Next is this delicious Sweet Potato Breakfast Meal Prep recipe. Flavorful sweet potatoes make a great pair to ground turkey in this nutritious breakfast. The sweet potatoes along with the fluffy eggs make this breakfast worth waking up for. Add in tomatoes and bell peppers to make this meal even more heavenly.
There’s no need to order takeout when you have this Korean Turkey Meal Prep recipe. Clocking in at under 400 calories, this recipe utilizes garlic and ginger, alongside honey and red pepper flakes, to create a truly flavorful experience. Add broccoli, or any vegetable of your choice, to make it even healthier. Feel free to serve over rice, noodles, or quinoa to keep you full until dinner.
These Buffalo Turkey Meatballs taste as good as any buffalo chicken recipe, yet it’s a lot healthier. Rather than using mayonnaise for the buffalo sauce, this recipe swaps it out for Greek yogurt. The result? A creamy, delicious sauce that pairs well with these homemade meatballs. Serve with a side of salad for the ultimate meal prep lunch.
This 25-Minute Turkey Chili recipe is perfect for those nights where you just want to curl up and get comfy on the couch. This chili uses all the regular ingredients that are in every other chili, except the turkey makes it more guilt-free. Plus, you really can’t go wrong with a classic.
If you’re looking to get a bit more adventurous, try these Thai Turkey Lettuce Wraps. Made with peanut sauce and Thai red curry paste, this recipe transcends any regular lettuce wrap you’ve ever had. If you think it can’t get any better, they only take a total of 25 minutes to make!
This Garlic Butter Ground Turkey with Cauliflower meal is the absolute definition of healthy and tasty. This one skillet recipe brings together garlic, red pepper flakes and healthy cauliflower to create a meal you can truly indulge in.
To finish off, we have five simple tips that will help you when you prep ground turkey:
1. Pay attention to the sell-by date.
If you’re not going to cook the turkey by the sell-by date on the package, make sure to store it in the freezer. Ground turkey only lasts 3-4 days in the fridge. Ground turkey can last in the freezer for 3-4 months, so if you’re not sure what you’re going to do with it after purchasing, it’s best to just stick it in the freezer.
2. Handle with care.
If you’re going to be making meatballs, burgers or anything else from your ground turkey, make sure to handle it softly, like it’s an egg that could crack at any second. If you manhandle your meat, it may turn out too tough to eat from overworking.

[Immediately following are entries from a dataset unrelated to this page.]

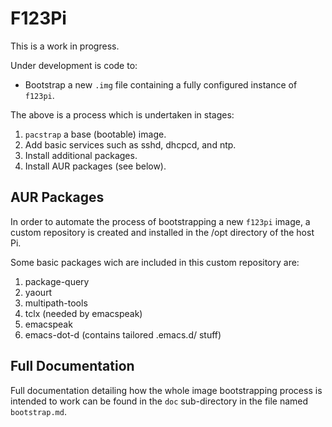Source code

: 
# F123Pi

This is a work in progress.

Under development is code to:

* Bootstrap a new `.img` file containing a fully configured instance of `f123pi`.

The above is a process which is undertaken in stages:

1. `pacstrap` a base (bootable) image.
2. Add basic services such as sshd, dhcpcd, and ntp.
3. Install additional packages.
4. Install AUR packages (see below).

## AUR Packages

In order to automate the process of bootstrapping a new `f123pi` 
image, a custom repository is created and installed in the /opt 
directory of the host Pi.

Some basic packages wich are included in this custom repository are:

1. package-query
2. yaourt
3. multipath-tools
4. tclx (needed by emacspeak)
5. emacspeak
6. emacs-dot-d (contains tailored .emacs.d/ stuff)

## Full Documentation

Full documentation detailing how the whole image bootstrapping process 
is intended to work can be found in the `doc` sub-directory in the 
file named `bootstrap.md`.




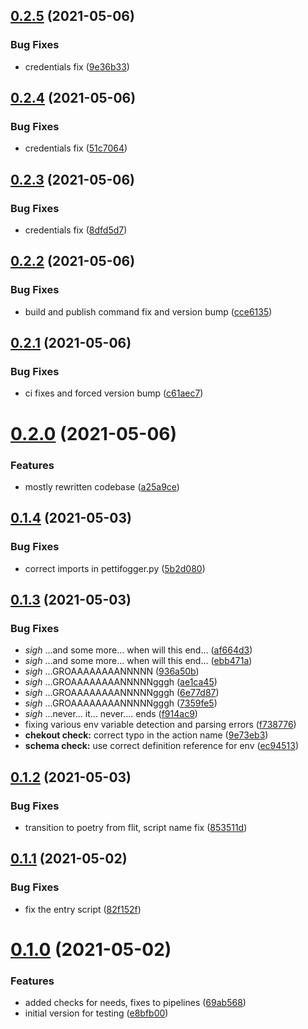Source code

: ## [0.2.5](https://gitlab.com/blissfulreboot/python/pettifogger/compare/v0.2.4...v0.2.5) (2021-05-06)


### Bug Fixes

* credentials fix ([9e36b33](https://gitlab.com/blissfulreboot/python/pettifogger/commit/9e36b330f57c3af421bda87016ff4ba55bd6a780))

## [0.2.4](https://gitlab.com/blissfulreboot/python/pettifogger/compare/v0.2.3...v0.2.4) (2021-05-06)


### Bug Fixes

* credentials fix ([51c7064](https://gitlab.com/blissfulreboot/python/pettifogger/commit/51c706495b97300a74bdbcc0fabee8b418c4346d))

## [0.2.3](https://gitlab.com/blissfulreboot/python/pettifogger/compare/v0.2.2...v0.2.3) (2021-05-06)


### Bug Fixes

* credentials fix ([8dfd5d7](https://gitlab.com/blissfulreboot/python/pettifogger/commit/8dfd5d7ca66ba6e03af4be94f971882b20622bbe))

## [0.2.2](https://gitlab.com/blissfulreboot/python/pettifogger/compare/v0.2.1...v0.2.2) (2021-05-06)


### Bug Fixes

* build and publish command fix and version bump ([cce6135](https://gitlab.com/blissfulreboot/python/pettifogger/commit/cce613581af99e95bafd1c9a907ad69628ec6c63))

## [0.2.1](https://gitlab.com/blissfulreboot/python/pettifogger/compare/v0.2.0...v0.2.1) (2021-05-06)


### Bug Fixes

* ci fixes and forced version bump ([c61aec7](https://gitlab.com/blissfulreboot/python/pettifogger/commit/c61aec799edc53f9e7d3fadc5ead8aefc83c6974))

# [0.2.0](https://gitlab.com/blissfulreboot/python/pettifogger/compare/v0.1.4...v0.2.0) (2021-05-06)


### Features

* mostly rewritten codebase ([a25a9ce](https://gitlab.com/blissfulreboot/python/pettifogger/commit/a25a9ce1f7768c1e25728aab1feb380762cc21a7))

## [0.1.4](https://gitlab.com/blissfulreboot/python/pettifogger/compare/v0.1.3...v0.1.4) (2021-05-03)


### Bug Fixes

* correct imports in pettifogger.py ([5b2d080](https://gitlab.com/blissfulreboot/python/pettifogger/commit/5b2d0809131d19ba3db5c82f089352da8c9dabaf))

## [0.1.3](https://gitlab.com/blissfulreboot/python/pettifogger/compare/v0.1.2...v0.1.3) (2021-05-03)


### Bug Fixes

* *sigh* ...and some more... when will this end... ([af664d3](https://gitlab.com/blissfulreboot/python/pettifogger/commit/af664d3b5cd2f8a32527c39d08c93a111f4cc39d))
* *sigh* ...and some more... when will this end... ([ebb471a](https://gitlab.com/blissfulreboot/python/pettifogger/commit/ebb471a018e41da4819125df25d4ec694ff77018))
* *sigh* ...GROAAAAAAAANNNNN ([936a50b](https://gitlab.com/blissfulreboot/python/pettifogger/commit/936a50bfea2e8fe4358c03ee901a0ab9ace83d5b))
* *sigh* ...GROAAAAAAAANNNNNgggh ([ae1ca45](https://gitlab.com/blissfulreboot/python/pettifogger/commit/ae1ca45496f05dc583c40e0a7c60ea288343749f))
* *sigh* ...GROAAAAAAAANNNNNgggh ([6e77d87](https://gitlab.com/blissfulreboot/python/pettifogger/commit/6e77d87487be7f2fdd00f823c2a4b78fe58b362f))
* *sigh* ...GROAAAAAAAANNNNNgggh ([7359fe5](https://gitlab.com/blissfulreboot/python/pettifogger/commit/7359fe55f797a3ee9a73ec56208f6e0ac1e891b0))
* *sigh* ...never... it... never.... ends ([f914ac9](https://gitlab.com/blissfulreboot/python/pettifogger/commit/f914ac91228294338a2a6b59a8067b8c8e92268d))
* fixing various env variable detection and parsing errors ([f738776](https://gitlab.com/blissfulreboot/python/pettifogger/commit/f738776bd547667e494a405fcfeec05acfbd7497))
* **chekout check:** correct typo in the action name ([9e73eb3](https://gitlab.com/blissfulreboot/python/pettifogger/commit/9e73eb337a8ff44e4eff9f69c631151f9447f21c))
* **schema check:** use correct definition reference for env ([ec94513](https://gitlab.com/blissfulreboot/python/pettifogger/commit/ec94513b69c12c94b74064f5e9c5d8664123ebb7))

## [0.1.2](https://gitlab.com/blissfulreboot/python/pettifogger/compare/v0.1.1...v0.1.2) (2021-05-03)


### Bug Fixes

* transition to poetry from flit, script name fix ([853511d](https://gitlab.com/blissfulreboot/python/pettifogger/commit/853511d6a8098d32d2e03c9b02f66dcc5bf7e16b))

## [0.1.1](https://gitlab.com/blissfulreboot/python/pettifogger/compare/v0.1.0...v0.1.1) (2021-05-02)


### Bug Fixes

* fix the entry script ([82f152f](https://gitlab.com/blissfulreboot/python/pettifogger/commit/82f152fe96f3ea5a02618fb53dcdc3fd23f5736b))

# [0.1.0](https://gitlab.com/blissfulreboot/python/pettifogger/compare/v0.0.0...v0.1.0) (2021-05-02)


### Features

* added checks for needs, fixes to pipelines ([69ab568](https://gitlab.com/blissfulreboot/python/pettifogger/commit/69ab568492871891cf363071e61b8df62202bd61))
* initial version for testing ([e8bfb00](https://gitlab.com/blissfulreboot/python/pettifogger/commit/e8bfb003532cb19d61a964b0fa974d42ca077760))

3. Don’t overcook or undercook.
Ground turkey isn’t forgiving like other types of meat; when overcooked, it turns dry and crumbly, making it difficult to eat. Make sure not to undercook it, either, Unlike beef, you can’t have a medium rare ground turkey burger. The turkey should take around 15 minutes to cook at a minimum temperature of 165 degrees.
4. Spices are the variety of life.
If someone ever tells you that ground turkey can’t be delicious, don’t listen to them. They simply don’t know how to season it properly. Sure, the lack of fat may make it a bit hard to bring the flavor out, but that doesn’t mean it’s not there. Like we said earlier, herbs like rosemary, sage, oregano and thyme are your best friend. Feel free to add more flavor with onions or garlic.
5. Leaner is better.
If you’ve started eating ground turkey because of its health benefits, make sure you commit and buy the leaner versions. Despite it being all white meat, it can have the taste of any other turkey dish, without the health risks that come with dark meat.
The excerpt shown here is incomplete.